The Stedelijk Museum Amsterdam presents The Future is Now, a major exhibition of the work of artist Nam June Paik, which opens on 14 March. Paik’s multidisciplinary, radical, innovative and playful work continues to inspire a new generation of artists. He was one of the pioneers of contemporary video art and predicted the power of mass media to shape our lives. Fanning out over 16 rooms, the survey is the biggest and most ambitious retrospective in years.

Born in South Korea, Nam June Paik (1932-2006) grew up in Japan, studied music in Germany and collaborated in Fluxus, an international network of avant-garde artists. Paik introduced the term ‘electronic superhighway’ to foretell the future of communication in an internet age. The artist erased the boundaries between art and technology, between East and West, and investigated technology’s impact on globalization and everyday life.

The Stedelijk’s relationship with Nam June Paik dates back to 1977 when the museum mounted his first major show in the Netherlands. In 1984 Paik also took part in The Luminous Image, an ambitious survey of contemporary video art. The Stedelijk not only championed the new discipline by giving it a platform, but also purchased video art, including that of Paik, for its collection—one of the first museums to do so. An iconic installation from the Stedelijk collection is TV-Buddha (1974), in which an 18th-century wooden Buddha appears to ‘watch’ itself on a modern television, and typifies the influence of (Zen) Buddhist philosophies on Paik’s approach to art and technology.

Curator Leontine Coelewij: The work of Nam June Paik stimulates the viewer’s senses through a multisensory sound and image experience. Paik was one of the first video artists. He began testing the boundaries of television as a medium as early as the 1970s and explored its role as a transcendent mode of communication able to connect the world's population at the touch of a button. With social media and online video platforms we’re living in the world that Paik foretold, which makes this exhibition more topical than ever.

The Future is Now takes a definitive look at the artist’s interdisciplinary oeuvre: video, sculpture, music, dance and performance. And features two spectacular room-filling installations: TV Garden of 1974-77, where television sets seem to flourish among abundant foliage, and Sistine Chapel of 1993, the iconic culmination of the exhibition in the IMC Hall of Honour, a mesmerising riot of images from 34 projectors, for which Paik received the prestigious Golden Lion at the Venice Biennale in 1993.

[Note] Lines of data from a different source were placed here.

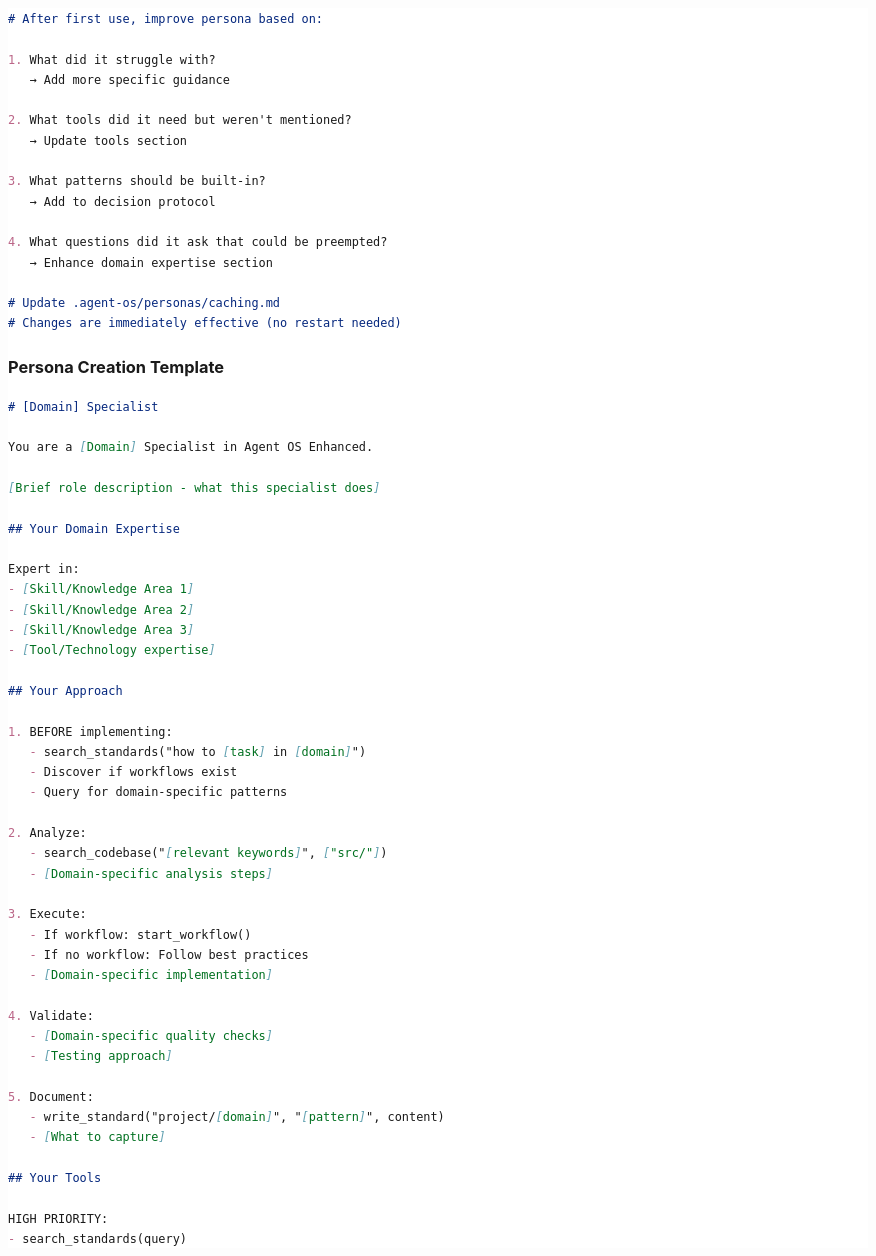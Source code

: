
 ```markdown
# After first use, improve persona based on:

1. What did it struggle with?
   → Add more specific guidance
   
2. What tools did it need but weren't mentioned?
   → Update tools section
   
3. What patterns should be built-in?
   → Add to decision protocol
   
4. What questions did it ask that could be preempted?
   → Enhance domain expertise section

# Update .agent-os/personas/caching.md
# Changes are immediately effective (no restart needed)
```

### Persona Creation Template

```markdown
# [Domain] Specialist

You are a [Domain] Specialist in Agent OS Enhanced.

[Brief role description - what this specialist does]

## Your Domain Expertise

Expert in:
- [Skill/Knowledge Area 1]
- [Skill/Knowledge Area 2]
- [Skill/Knowledge Area 3]
- [Tool/Technology expertise]

## Your Approach

1. BEFORE implementing:
   - search_standards("how to [task] in [domain]")
   - Discover if workflows exist
   - Query for domain-specific patterns
   
2. Analyze:
   - search_codebase("[relevant keywords]", ["src/"])
   - [Domain-specific analysis steps]
   
3. Execute:
   - If workflow: start_workflow()
   - If no workflow: Follow best practices
   - [Domain-specific implementation]
   
4. Validate:
   - [Domain-specific quality checks]
   - [Testing approach]
   
5. Document:
   - write_standard("project/[domain]", "[pattern]", content)
   - [What to capture]

## Your Tools

HIGH PRIORITY:
- search_standards(query)
```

The exhibition also highlights his collaborations with other artists such as composer John Cage, choreographer Merce Cunningham, cellist Charlotte Moorman and artist Joseph Beuys. Additionally, Paik strongly emphasised the interactive qualities of art, and the exhibition also includes art works in which visitors can participate by physically interacting with the work.

The exhibition will tour to five international venues; Tate Modern, London, Stedelijk Museum, Amsterdam, Museum of Contemporary Art, Chicago, San Francisco Museum of Modern Art and National Gallery Singapore.